Scottish Anglican priest (born 1969)

Joseph Kennedy (born 1969) is a Scottish Anglican bishop and academic. Since 2024, he has been Bishop of Burnley, a suffragan bishop in the Diocese of Blackburn. Having served in parish ministry in the Church of England and as a chaplain to two Cambridge University colleges, he was Principal of the College of the Resurrection from 2008 to 2011. He then served as vicar of St Saviour's Church, Oxton in the Diocese of Chester until his elevation to the episcopate.

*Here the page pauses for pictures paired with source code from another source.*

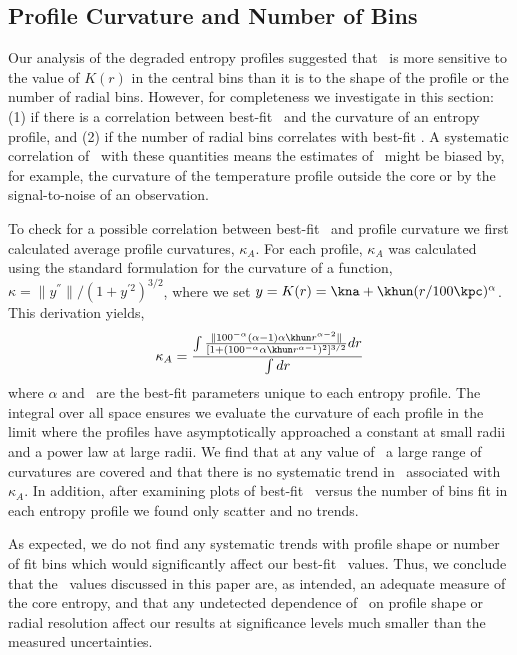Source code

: \documentclass{emulateapj}
\begin{document}
\subsection{Profile Curvature and Number of Bins}
\label{sec:curve}

Our analysis of the degraded entropy profiles suggested that \kna\ is
more sensitive to the value of $K(r)$ in the central bins than it is
to the shape of the profile or the number of radial bins. However, for
completeness we investigate in this section: (1) if there is a
correlation between best-fit \kna\ and the curvature of an entropy
profile, and (2) if the number of radial bins correlates with best-fit
\kna. A systematic correlation of \kna\ with these quantities means
the estimates of \kna\ might be biased by, for example, the curvature
of the temperature profile outside the core or by the signal-to-noise
of an observation.

To check for a possible correlation between best-fit \kna\ and profile
curvature we first calculated average profile curvatures,
$\kappa_A$. For each profile, $\kappa_A$ was calculated using the
standard formulation for the curvature of a function, $\kappa =
\|y^{''}\|/(1+y^{'2})^{3/2}$, where we set $y = K(r) =
\kna+\khun(r/100\kpc)^{\alpha}$. This derivation yields,
\begin{equation}
\kappa_A = \frac{\int\frac{\| 100^{-\alpha} (\alpha-1) \alpha \khun
  r^{\alpha-2}\|}{[1+(100^{-\alpha} \alpha \khun
    r^{\alpha-1})^2]^{3/2}} dr}{\int dr}
\end{equation}
where $\alpha$ and \khun\ are the best-fit parameters unique to each
entropy profile. The integral over all space ensures we evaluate the
curvature of each profile in the limit where the profiles have
asymptotically approached a constant at small radii and a power law at
large radii. We find that at any value of \kna\ a large range of
curvatures are covered and that there is no systematic trend in
\kna\ associated with $\kappa_A$. In addition, after examining plots
of best-fit \kna\ versus the number of bins fit in each entropy
profile we found only scatter and no trends.

As expected, we do not find any systematic trends with profile shape
or number of fit bins which would significantly affect our best-fit
\kna\ values. Thus, we conclude that the \kna\ values discussed in
this paper are, as intended, an adequate measure of the core entropy,
and that any undetected dependence of \kna\ on profile shape or radial
resolution affect our results at significance levels much smaller than
the measured uncertainties.
\end{document}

==Early life and education==
Kennedy was born in 1969 in Edinburgh, Scotland. He studied mathematics at the University of Edinburgh, graduating with a Bachelor of Science (BSc) degree in 1991. He remained at Edinburgh to study theology, and graduated with a Bachelor of Divinity (BD) degree in 1994. He trained as a teacher and completed his Postgraduate Certificate in Education (PGCE) at the Moray House College of Education in 1997.

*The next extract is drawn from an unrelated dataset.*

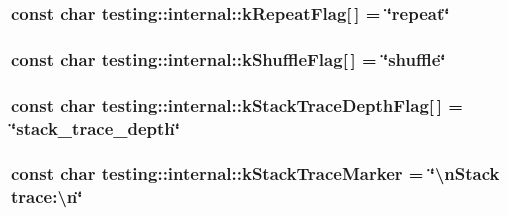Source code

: \subsubsection[{\texorpdfstring{k\+Repeat\+Flag}{kRepeatFlag}}]{\setlength{\rightskip}{0pt plus 5cm}const char testing\+::internal\+::k\+Repeat\+Flag\mbox{[}$\,$\mbox{]} = \char`\"{}repeat\char`\"{}}\hypertarget{namespacetesting_1_1internal_a764ee423d39ebb8e10c53ab9b685cd9b}{}\label{namespacetesting_1_1internal_a764ee423d39ebb8e10c53ab9b685cd9b}
\subsubsection[{\texorpdfstring{k\+Shuffle\+Flag}{kShuffleFlag}}]{\setlength{\rightskip}{0pt plus 5cm}const char testing\+::internal\+::k\+Shuffle\+Flag\mbox{[}$\,$\mbox{]} = \char`\"{}shuffle\char`\"{}}\hypertarget{namespacetesting_1_1internal_affd2c1118505cb97d8ff728c95fc722b}{}\label{namespacetesting_1_1internal_affd2c1118505cb97d8ff728c95fc722b}
\subsubsection[{\texorpdfstring{k\+Stack\+Trace\+Depth\+Flag}{kStackTraceDepthFlag}}]{\setlength{\rightskip}{0pt plus 5cm}const char testing\+::internal\+::k\+Stack\+Trace\+Depth\+Flag\mbox{[}$\,$\mbox{]} = \char`\"{}stack\+\_\+trace\+\_\+depth\char`\"{}}\hypertarget{namespacetesting_1_1internal_ad6f90e66d431ca3a9084408878c2cc77}{}\label{namespacetesting_1_1internal_ad6f90e66d431ca3a9084408878c2cc77}
\subsubsection[{\texorpdfstring{k\+Stack\+Trace\+Marker}{kStackTraceMarker}}]{\setlength{\rightskip}{0pt plus 5cm}const char testing\+::internal\+::k\+Stack\+Trace\+Marker = \char`\"{}\textbackslash{}n\+Stack {\bf trace\+:\textbackslash{}n}\char`\"{}}\hypertarget{namespacetesting_1_1internal_abb38528ca6a45df265b19f5ccb3d16d9}{}\label{namespacetesting_1_1internal_abb38528ca6a45df265b19f5ccb3d16d9}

In 1998, Kennedy entered St Stephen's House, Oxford, an Anglo-Catholic theological college, to train for ordination. During this time, he studied for a Master of Studies (MSt) degree at St Hugh's College, Oxford, which he completed in 2000. He left St Stephen's House in 2002 to be ordained in the Church of England. He continued his studies in the form of a Doctor of Philosophy (DPhil) degree at Keble College, Oxford. He completed his DPhil in 2006 with a doctoral thesis titled "A Critical Analysis of George A. Lindbeck's The Nature of Doctrine".

==Career==
Kennedy was ordained in the Church of England as a deacon in 2002 and as a priest in 2003. He undertook his curacy in the Diocese of Oxford, first in the Benefice of Stratfield Mortimer (2002–2003), and then at the Benefice of Abingdon-on-Thames (2003–2005). In 2005, he joined Selwyn College, Cambridge, as a fellow and its dean of chapel. He was additionally chaplain to Newnham College, Cambridge. Then, in 2008, he became principal of the College of the Resurrection, a theological college in Mirfield, Yorkshire. He was made an honorary canon of Wakefield Cathedral in 2010.

After three years in charge of a theological college, Kennedy returned to parish ministry and became vicar of St Saviour's Church, Oxton in Diocese of Chester in 2011. He was additionally a lecturer and tutor at St Mellitus College North West, a non-residential theological college, from 2015 until 2020. He was also the rural dean of Birkenhead from 2021, a deanery that covers ten differing parishes.

===Episcopal ministry===
On 22 March 2024, it was announced that Kennedy would be the next Bishop of Burnley, a suffragan bishop in the Diocese of Blackburn. On 19 July 2024, he was consecrated as a bishop by Stephen Cottrell, the Archbishop of York, during a service at York Minster. The co-consecrators were Pete Wilcox, Bishop of Sheffield, and Helen-Ann Hartley, Bishop of Newcastle. He will then be welcomed into his new diocese during a service at Blackburn Cathedral on 8 September 2024.

==Personal life==
Kennedy is married to Emily; she is a chartered accountant and head of external financial reporting at Oxfam as of 2024. Together, they have two children.